Health care reform is shouldering a lot of blame these days, from increasing our Texas health insurance costs to imposing such strict measures that insurers are forced to drop coverage for millions of Americans. But last week, a new study by the Association of American Medical Colleges’ Center for Workforce Studies shows that health care legislation will exacerbate the current doctor shortage. Estimates show that shortages would be 50 percent worse in 2015 than originally forecast as millions of new patients seek care. From the study –
While previous projections showed a baseline shortage of 39,600 doctors in 2015, current estimates bring that number closer to 63,000, with a worsening of shortages through 2025…The United States already was struggling with a critical physician shortage and the problem will only be exacerbated as 32 million Americans acquire health care coverage, and an additional 36 million people enter Medicare.
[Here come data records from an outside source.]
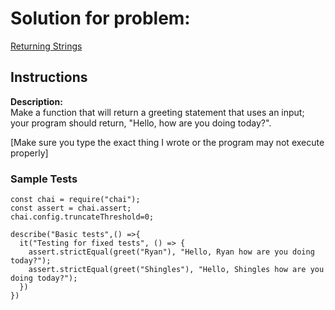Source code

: # Solution for problem:

[Returning Strings](https://www.codewars.com/kata/55a70521798b14d4750000a4)

## Instructions

**Description:**  
Make a function that will return a greeting statement that uses an input; your program should return, "Hello, <name> how are you doing today?".

[Make sure you type the exact thing I wrote or the program may not execute properly]

### Sample Tests

```plaintext
const chai = require("chai");
const assert = chai.assert;
chai.config.truncateThreshold=0;

describe("Basic tests",() =>{
  it("Testing for fixed tests", () => {
    assert.strictEqual(greet("Ryan"), "Hello, Ryan how are you doing today?");
    assert.strictEqual(greet("Shingles"), "Hello, Shingles how are you doing today?");
  })
})
```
Adding millions of uninsured Americans to the health insurance rolls sounds great, but our system isn’t ready to handle the augmented load. The Association of American Medical Colleges calls for the administration to increase funding to train new doctors, as we face a shortage that includes a lack of specialists in fields like oncology, cardiology and emergency care.
The market dictates that when supply doesn’t meet demand, costs rise and the goods—in this case, doctors—are more difficult to obtain for consumers. While insuring more Americans is certainly a good thing, the dearth of doctors is another example of the administration’s myopic desire to push through reforms without considering the consequences.